What El Nino And La Nina Actually Mean For Australia:
The butterfly effect theory is becoming popular these days; apparently when a butterfly in Amazon flaps its wings, tornados occur in Texas.
While this may sound outrageous, it’s only a mere joke that tries to signify that small changes in one part of the planet can negatively impact the rest of the world.
Picture yourself in a room one hot afternoon, then having to turn on your fan. At first instance, it will circulate the air directly before it but with time, the air in the room gets mixed up and the entire space gets affected. The fan impacts the atmosphere closest to it, but ultimately the entire room is affected albeit a little. Similarly, disturbances happening in one part of planet earth’s atmosphere will be felt in another region.
A single insect might be too minute to literally cause a huge global effect, however, the next sub-topic—the Walker Circulation, truly does.
So, what exactly is the Walker Circulation?
Before explaining all about the Walker Circulation, here is what you should know:
The Walker Circulation refers to the occurrence where air moves across the Pacific Ocean but when it gets to Indonesia, it rises.
The air then travels back across the Pacific Ocean before finally descending upon Central America to complete the cycle.

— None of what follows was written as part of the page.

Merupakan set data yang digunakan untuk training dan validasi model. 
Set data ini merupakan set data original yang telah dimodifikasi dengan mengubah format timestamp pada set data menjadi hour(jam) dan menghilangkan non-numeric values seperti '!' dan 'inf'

This forms the neutral phase and is the most common phenomenon.
In the presence of a La Nina, the Walker Circulation grows intense, bringing about warmer oceans and wetter conditions to eastern parts of Australia. La Nina is the phase when a normal circulation experiences numerous Weetbix.
The air is absorbed more strongly across the Pacific Ocean, hence there is excess moist air rising over the Australian side of the Pacific, causing rainy weather conditions east of Australia. When in the presence of El Nino, the Walker Circulation gets reversed and pushes air downwards bringing dry conditions to Australia, and the west Pacific Ocean sea surface temperatures become cooler than normal.
On the other hand, the El Nino is the phase when the Walker Circulation becomes weaker or is reversed causing air to descend on the Australian side of the Pacific Ocean, thereby preventing lifts and bringing about dry, warm conditions for Australia.
ENSO is the ultimate result of a push and pull between the ocean and the atmospheric air over the Pacific. Generally in Australia, El Nino causes drier and hotter weather conditions, while La Nina causes cooler and wetter weather.
How weather affects health, economies and conflicts
As it is, even the smallest variations in pressure and temperature in the Pacific Ocean leads to flow-on effects across the globe. The link between ENSO and its effects on temperature and rainfall thereby causing bushfires, floods, cyclones and droughts, is well documented.
However, not all effects relating to ENSO are well known.
Pre-historic El Nino events have been linked with the construction and abandonment of temples in Peru between 5,800 and 2,800 years ago. Having said that, it’s worth noting that communities affected by ENSO are not just those in the ancient past.
Research findings by the University of Cambridge show that Australia, India, Chile, Japan, Indonesia, South Africa and New Zealand have suffered significant economic losses in the aftermath of El Nino events. Other regions like Europe and the United States believe El Nino can cause enhanced effects on economic activity.
The relationship between climate and economics is quite complex but may be considered as the connection between rainfall and agricultural productivity. ENSO also impacts health. For instance, El Nino has been seen to have significantly contributed to air pollution in parts of eastern China.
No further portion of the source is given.